▸ **WHAT THE EXERCISE ASKS**:
Write out exactly the line containing "- Use a database" and all lines that come after it in the listing below, through the very last one.

▸ **RECORDS SHOWN**:
________

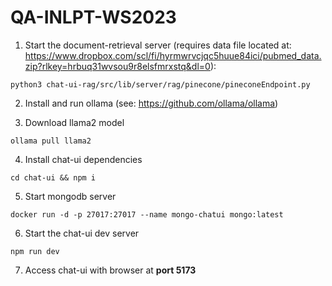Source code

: # QA-INLPT-WS2023

1. Start the document-retrieval server (requires data file located at: https://www.dropbox.com/scl/fi/hyrmwrvcjqc5huue84ici/pubmed_data.zip?rlkey=hrbuq31wvsou9r8elsfmrxstq&dl=0): 

``python3 chat-ui-rag/src/lib/server/rag/pinecone/pineconeEndpoint.py``

2. Install and run ollama (see: https://github.com/ollama/ollama)

3. Download llama2 model

``ollama pull llama2``

4. Install chat-ui dependencies

``cd chat-ui && npm i``

5. Start mongodb server

``docker run -d -p 27017:27017 --name mongo-chatui mongo:latest``

6. Start the chat-ui dev server

``npm run dev``

7. Access chat-ui with browser at **port 5173**



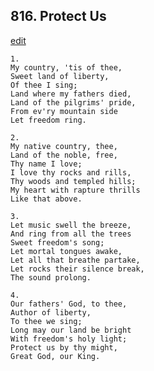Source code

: 
## 816.  Protect Us
[edit](https://docs.google.com/document/d/1yJ7w5ZB6R%2Du_%2Do8cCXYQ6wi8XPRU%2DMEv/edit?mode=html)



    1.
    My country, 'tis of thee,
    Sweet land of liberty,
    Of thee I sing;
    Land where my fathers died,
    Land of the pilgrims' pride,
    From ev'ry mountain side
    Let freedom ring.

    2.
    My native country, thee,
    Land of the noble, free,
    Thy name I love;
    I love thy rocks and rills,
    Thy woods and templed hills;
    My heart with rapture thrills
    Like that above.

    3.
    Let music swell the breeze,
    And ring from all the trees
    Sweet freedom's song;
    Let mortal tongues awake,
    Let all that breathe partake,
    Let rocks their silence break,
    The sound prolong.

    4.
    Our fathers' God, to thee,
    Author of liberty,
    To thee we sing;
    Long may our land be bright
    With freedom's holy light;
    Protect us by thy might,
    Great God, our King.
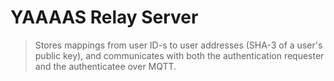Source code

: # YAAAAS Relay Server
> Stores mappings from user ID-s to user addresses (SHA-3 of a user's public key), and communicates with both the authentication requester and the authenticatee over MQTT.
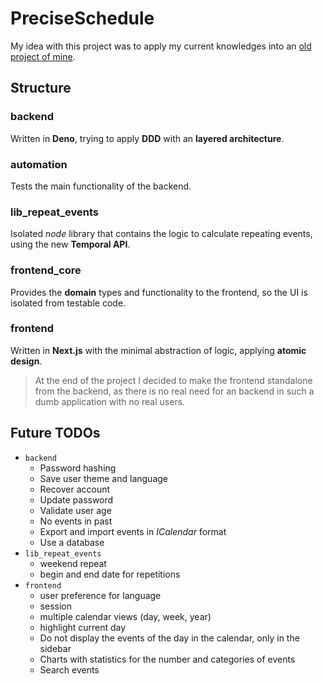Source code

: # PreciseSchedule

My idea with this project was to apply my current knowledges into an
[old project of mine](https://github.com/Joao-Arthur/curso_precise_schedule).

## Structure

### backend

Written in **Deno**, trying to apply **DDD** with an **layered architecture**.

### automation

Tests the main functionality of the backend.

### lib_repeat_events

Isolated _node_ library that contains the logic to calculate repeating events,
using the new **Temporal API**.

### frontend_core

Provides the **domain** types and functionality to the frontend, so the UI is
isolated from testable code.

### frontend

Written in **Next.js** with the minimal abstraction of logic, applying **atomic
design**.

> At the end of the project I decided to make the frontend standalone from the
> backend, as there is no real need for an backend in such a dumb application
> with no real users.

## Future TODOs

- `backend`
  - Password hashing
  - Save user theme and language
  - Recover account
  - Update password
  - Validate user age
  - No events in past
  - Export and import events in _ICalendar_ format
  - Use a database
- `lib_repeat_events`
  - weekend repeat
  - begin and end date for repetitions
- `frontend`
  - user preference for language
  - session
  - multiple calendar views (day, week, year)
  - highlight current day
  - Do not display the events of the day in the calendar, only in the sidebar
  - Charts with statistics for the number and categories of events
  - Search events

________

▸ **YOUR SOLUTION**:
  - Use a database
- `lib_repeat_events`
  - weekend repeat
  - begin and end date for repetitions
- `frontend`
  - user preference for language
  - session
  - multiple calendar views (day, week, year)
  - highlight current day
  - Do not display the events of the day in the calendar, only in the sidebar
  - Charts with statistics for the number and categories of events
  - Search events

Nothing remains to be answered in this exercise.